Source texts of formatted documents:
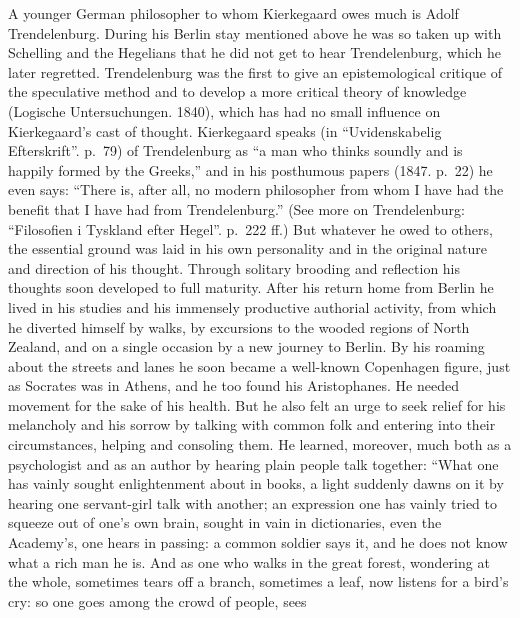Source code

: \documentclass[12pt,a4paper]{book}
\newcommand{\opage}[1]{\marginnote{\footnotesize\textit{[#1]}}}
\begin{document}
A younger German philosopher to whom Kierkegaard owes much is Adolf
Trendelenburg. During his Berlin stay mentioned above he was so taken up
with Schelling and the Hegelians that he did not get to hear
Trendelenburg, which he later regretted. Trendelenburg was the first to
give an epistemological critique of the speculative method and to
develop a more critical theory of knowledge (Logische Untersuchungen.
1840), which has had no small influence on Kierkegaard's cast of
thought. Kierkegaard speaks (in ``Uvidenskabelig Efterskrift''. p.~79)
of Trendelenburg as ``a man who thinks soundly and is happily formed by
the Greeks,'' and in his posthumous papers (1847. p.~22) he even says:
``There is, after all, no modern philosopher from whom I have had the
benefit that I have had from Trendelenburg.'' (See more on Trendelenburg:
``Filosofien i Tyskland efter Hegel''. p.~222 ff.)
\opage{57}But whatever he owed to others, the essential ground was laid in his
own personality and in the original nature and direction of his thought.
Through solitary brooding and reflection his thoughts soon developed to
full maturity. After his return home from Berlin he lived in his studies
and his immensely productive authorial activity, from which he diverted
himself by walks, by excursions to the wooded regions of North Zealand,
and on a single occasion by a new journey to Berlin. By his roaming about
the streets and lanes he soon became a well-known Copenhagen figure, just
as Socrates was in Athens, and he too found his Aristophanes. He needed
movement for the sake of his health. But he also felt an urge to seek
relief for his melancholy and his sorrow by talking with common folk and
entering into their circumstances, helping and consoling them. He
learned, moreover, much both as a psychologist and as an author by
hearing plain people talk together: ``What one has vainly sought
enlightenment about in books, a light suddenly dawns on it by hearing one
servant-girl talk with another; an expression one has vainly tried to
squeeze out of one's own brain, sought in vain in dictionaries, even the
Academy's, one hears in passing: a common soldier says it, and he does
not know what a rich man he is. And as one who walks in the great forest,
wondering at the whole, sometimes tears off a branch, sometimes a leaf,
now listens for a bird's cry: so one goes among the crowd of people, sees
\end{document}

:: What you have to do ::
Up to and including the line containing "give an epistemological", repeat every line from the start of the data, but none of the pictures.

:: Problem solution ::
Source code

: \documentclass[12pt,a4paper]{book}
\newcommand{\opage}[1]{\marginnote{\footnotesize\textit{[#1]}}}
\begin{document}
A younger German philosopher to whom Kierkegaard owes much is Adolf
Trendelenburg. During his Berlin stay mentioned above he was so taken up
with Schelling and the Hegelians that he did not get to hear
Trendelenburg, which he later regretted. Trendelenburg was the first to
give an epistemological critique of the speculative method and to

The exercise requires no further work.